Otherwise the psychological thrill will occur, despite the break-even energetics of the experience—but only because kids have such short attention spans and instantly forget the hassle of the climb (or because their parents lift them, to give them a truly free-ride, both ways.) Note: being lifted by parents is exactly the same as being pushed back to shore by a wave when a skimboarder executes a “wrap”. It is truly free because of an external infusion of energy, imparted by a wave rather than a waving dad.

The correlative “wrap” phenomenon in recruiting occurs, for example, when the recruiter gets to send an assistant to the job expo instead of himself.

As for the Ollie, a closer investigation will reveal that it has much more in common with the kid’s slide and recruiter’s stack-and-sort than with the slimboarder’s glide or wrap.
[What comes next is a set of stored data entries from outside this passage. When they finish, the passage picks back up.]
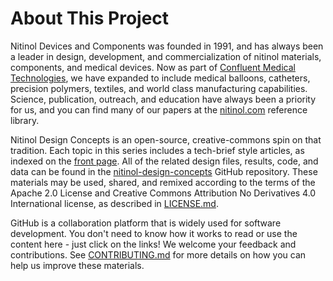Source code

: About This Project
==================

Nitinol Devices and Components was founded in 1991, and has always been a leader in design, development, and commercialization of nitinol materials, components, and medical devices. Now as part of [Confluent Medical Technologies](https://confluentmedical.com), we have expanded to include medical balloons, catheters, precision polymers, textiles, and world class manufacturing capabilities. Science, publication, outreach, and education have always been a priority for us, and you can find many of our papers at the [nitinol.com](https://nitinol.com) reference library. 

Nitinol Design Concepts is an open-source, creative-commons spin on that tradition. Each topic in this series includes a tech-brief style articles, as indexed on the [front page](/nitinol-design-concepts.). All of the related design files, results, code, and data can be found in the [nitinol-design-concepts](https://github.com/confluentmedical/nitinol-design-concepts) GitHub repository. These materials may be used, shared, and remixed according to the terms of the Apache 2.0 License and Creative Commons Attribution No Derivatives 4.0 International license, as described in [LICENSE.md](/nitinol-design-concepts/cc-by-nd-4.0-alv2.html).

GitHub is a collaboration platform that is widely used for software development. You don't need to know how it works to read or use the content here - just click on the links! We welcome your feedback and contributions. See [CONTRIBUTING.md](CONTRIBUTING.md) for more details on how you can help us improve these materials.
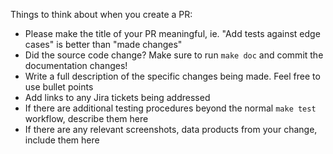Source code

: Things to think about when you create a PR:
* Please make the title of your PR meaningful, ie. "Add tests against edge cases" is better than "made changes"
* Did the source code change? Make sure to run `make doc` and commit the documentation changes!
* Write a full description of the specific changes being made. Feel free to use bullet points
* Add links to any Jira tickets being addressed
* If there are additional testing procedures beyond the normal `make test` workflow, describe them here
* If there are any relevant screenshots, data products from your change, include them here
That’s because the kinetic energy of the skimboarder’s forward motion is redirected upward, thereby increasing his potential energy and that of his board, which is then virtually completely and identically transformed into the kinetic energy of his fall back to the ground.

“Labor-saving” Recruitment and Skimboarding Strategies

The recruiter’s sort-and-stack—depending on his efficiency—is also very likely to merely trade energy benefits for equivalent costs. Someone marveling at a well-organized recruiter’s sorted stack of resumes without having seen the effort required succumbs to the same illusion that grips spectators watching an Ollie.
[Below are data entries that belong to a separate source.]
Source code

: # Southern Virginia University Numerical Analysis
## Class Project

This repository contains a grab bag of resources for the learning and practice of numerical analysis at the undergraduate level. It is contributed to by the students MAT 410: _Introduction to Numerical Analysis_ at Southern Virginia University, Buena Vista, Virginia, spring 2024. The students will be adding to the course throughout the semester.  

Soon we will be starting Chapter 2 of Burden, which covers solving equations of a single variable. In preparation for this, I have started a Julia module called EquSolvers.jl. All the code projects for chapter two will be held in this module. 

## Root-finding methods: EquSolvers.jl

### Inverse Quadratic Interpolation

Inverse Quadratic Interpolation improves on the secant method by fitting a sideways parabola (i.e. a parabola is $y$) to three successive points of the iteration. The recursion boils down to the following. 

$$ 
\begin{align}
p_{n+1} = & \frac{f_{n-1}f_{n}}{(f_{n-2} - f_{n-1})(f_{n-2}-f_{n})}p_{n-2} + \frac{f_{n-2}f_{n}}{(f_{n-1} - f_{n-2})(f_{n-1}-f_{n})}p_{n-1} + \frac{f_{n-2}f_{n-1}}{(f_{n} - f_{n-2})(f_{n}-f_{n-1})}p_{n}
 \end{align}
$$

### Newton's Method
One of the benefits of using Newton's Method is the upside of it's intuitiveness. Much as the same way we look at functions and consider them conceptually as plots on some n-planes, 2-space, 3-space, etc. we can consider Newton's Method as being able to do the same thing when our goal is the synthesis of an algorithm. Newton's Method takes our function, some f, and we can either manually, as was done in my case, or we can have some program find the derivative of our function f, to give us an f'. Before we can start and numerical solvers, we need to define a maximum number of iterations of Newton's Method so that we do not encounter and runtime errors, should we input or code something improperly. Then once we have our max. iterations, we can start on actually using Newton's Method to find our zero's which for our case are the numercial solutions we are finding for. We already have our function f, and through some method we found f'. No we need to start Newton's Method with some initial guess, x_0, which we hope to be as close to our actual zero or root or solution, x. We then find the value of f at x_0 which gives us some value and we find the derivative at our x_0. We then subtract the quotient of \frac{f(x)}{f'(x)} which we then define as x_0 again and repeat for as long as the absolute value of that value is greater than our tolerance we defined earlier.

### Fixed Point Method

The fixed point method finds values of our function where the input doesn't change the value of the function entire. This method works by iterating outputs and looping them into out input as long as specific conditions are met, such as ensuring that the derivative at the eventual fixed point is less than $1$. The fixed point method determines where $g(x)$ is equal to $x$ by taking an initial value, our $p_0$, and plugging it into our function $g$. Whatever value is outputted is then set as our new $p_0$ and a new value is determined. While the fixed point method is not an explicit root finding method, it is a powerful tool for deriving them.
Depending on the sorting efficiency of the recruiter, some time may have been saved, but not without an energy cost that theoretically could exceed the energy savings gained (e.g., if the recruiter is really bad at sorting). This critical perspective is the same as that underlying time-and-energy-based critiques of “labor-saving appliances” assessed in terms of their true global environmental, labor, natural resource and other costs.

Until a detailed macro-analysis is undertaken, such presumed saving of labor may be rightly viewed with suspicion as being nothing more than a micro-illusion. This caution applies to all of your “labor-saving” recruiting steps and processes as well.
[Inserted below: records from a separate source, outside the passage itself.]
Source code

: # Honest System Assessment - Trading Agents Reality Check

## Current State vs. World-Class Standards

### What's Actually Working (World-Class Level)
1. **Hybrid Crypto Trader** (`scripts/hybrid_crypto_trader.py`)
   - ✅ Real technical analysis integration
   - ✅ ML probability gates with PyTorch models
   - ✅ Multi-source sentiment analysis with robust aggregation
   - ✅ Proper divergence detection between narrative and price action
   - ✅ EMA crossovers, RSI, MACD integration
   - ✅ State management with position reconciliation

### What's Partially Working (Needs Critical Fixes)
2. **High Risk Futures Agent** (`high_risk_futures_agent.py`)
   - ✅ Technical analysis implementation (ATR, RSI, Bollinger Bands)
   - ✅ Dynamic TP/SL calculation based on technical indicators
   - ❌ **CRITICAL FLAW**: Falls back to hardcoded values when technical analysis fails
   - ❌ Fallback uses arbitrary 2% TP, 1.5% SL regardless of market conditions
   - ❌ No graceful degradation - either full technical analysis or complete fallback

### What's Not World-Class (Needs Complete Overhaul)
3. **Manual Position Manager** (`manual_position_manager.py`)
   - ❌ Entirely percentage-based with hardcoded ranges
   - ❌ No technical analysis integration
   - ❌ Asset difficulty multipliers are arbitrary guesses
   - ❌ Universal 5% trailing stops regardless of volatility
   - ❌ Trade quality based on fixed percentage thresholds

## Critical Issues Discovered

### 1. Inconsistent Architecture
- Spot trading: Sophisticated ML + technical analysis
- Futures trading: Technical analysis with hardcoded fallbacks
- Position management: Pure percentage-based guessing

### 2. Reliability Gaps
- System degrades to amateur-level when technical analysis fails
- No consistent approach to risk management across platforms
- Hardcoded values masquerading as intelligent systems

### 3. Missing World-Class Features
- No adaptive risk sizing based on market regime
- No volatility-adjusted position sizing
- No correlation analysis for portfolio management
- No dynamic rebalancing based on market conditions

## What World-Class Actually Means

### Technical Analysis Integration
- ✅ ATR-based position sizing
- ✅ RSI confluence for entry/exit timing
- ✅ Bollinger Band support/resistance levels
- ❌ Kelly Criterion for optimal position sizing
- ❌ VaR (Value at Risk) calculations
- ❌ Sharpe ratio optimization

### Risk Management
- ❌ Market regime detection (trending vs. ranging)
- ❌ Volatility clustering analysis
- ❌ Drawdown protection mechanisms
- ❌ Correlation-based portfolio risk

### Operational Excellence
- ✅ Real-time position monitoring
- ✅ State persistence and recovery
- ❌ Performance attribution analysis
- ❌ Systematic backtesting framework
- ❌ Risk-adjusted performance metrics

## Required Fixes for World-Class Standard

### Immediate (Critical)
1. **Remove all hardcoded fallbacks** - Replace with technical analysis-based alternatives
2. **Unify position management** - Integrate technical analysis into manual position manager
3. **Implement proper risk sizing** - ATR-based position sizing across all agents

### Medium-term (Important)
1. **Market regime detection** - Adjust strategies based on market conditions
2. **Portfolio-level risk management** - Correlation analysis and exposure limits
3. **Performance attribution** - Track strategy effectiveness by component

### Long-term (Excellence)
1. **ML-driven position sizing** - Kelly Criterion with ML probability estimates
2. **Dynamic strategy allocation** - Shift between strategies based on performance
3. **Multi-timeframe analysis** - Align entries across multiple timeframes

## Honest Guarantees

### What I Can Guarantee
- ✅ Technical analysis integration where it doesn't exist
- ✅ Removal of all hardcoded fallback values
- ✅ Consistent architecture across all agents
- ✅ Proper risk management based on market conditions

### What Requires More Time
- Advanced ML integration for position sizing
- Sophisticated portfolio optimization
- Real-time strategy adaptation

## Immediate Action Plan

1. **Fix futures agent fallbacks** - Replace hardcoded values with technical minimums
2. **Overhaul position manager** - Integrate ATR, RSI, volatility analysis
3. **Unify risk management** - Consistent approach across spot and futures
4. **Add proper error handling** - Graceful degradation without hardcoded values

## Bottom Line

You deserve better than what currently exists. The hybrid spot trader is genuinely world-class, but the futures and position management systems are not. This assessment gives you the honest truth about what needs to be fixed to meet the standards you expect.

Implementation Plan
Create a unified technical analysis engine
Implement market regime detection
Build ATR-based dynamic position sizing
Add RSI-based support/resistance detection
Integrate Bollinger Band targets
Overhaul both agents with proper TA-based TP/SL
A key lesson in this for kids, skimboarders and recruiters is that it is very important to identify which of your exertions will best approximate a real free ride, e.g., like that of the “wrap”, and to distinguish them from those that merely convert your efforts into an outcome with no net gain from the energy standpoint, despite whatever gleeful illusions that may accompany the process, e.g., like the “Ollie”.

From a recruiting and purely physical standpoint, there is not much point in climbing stairs to a job-related meeting just so you can enjoy the comparatively effortless walk down them.

Similarly, and in more psychological and strategic than purely physical terms, there’s equally little point in addressing a group of applicants or clients all at once if the format will force you to spend more time with them individually to get past the generalities and to address their specific questions at length. Call this the “kid’s slide in reverse” and try to avoid it.

Your Homework

Identifying how each of the energy concepts in the master list above applies to both skimboarding and recruiting would require another article of comparable length. However, on reflection, it should be clear that they do.

For example, when a skimboarder patches “dings” in her board, she is investing energy;  when she falls, she is uselessly discharging it (as the kinetic energy of the fall and as ineffective cursing, should that occur too). When a recruiter posts a clear and effective job ad, he’s investing energy; if that ad is seriously flawed he is merely discharging and wasting it, subject to the real likelihood of having to invest and waste even more cleaning up the mess.

As a constructive exercise, it may be very fruitful to map each of the energy concepts into your own recruitment activities and approaches, to determine how best to maximize your chances of a free energy ride and of making the most of looking into and utilizing each form of energy interaction.

In particular, I recommend that the skimboarders among you consider writing the definitive recruiter handbook, Skimboarder Physics for Recruiters,to see where being nudged to do that propels you….

….besides into court and plagiarism litigation with me.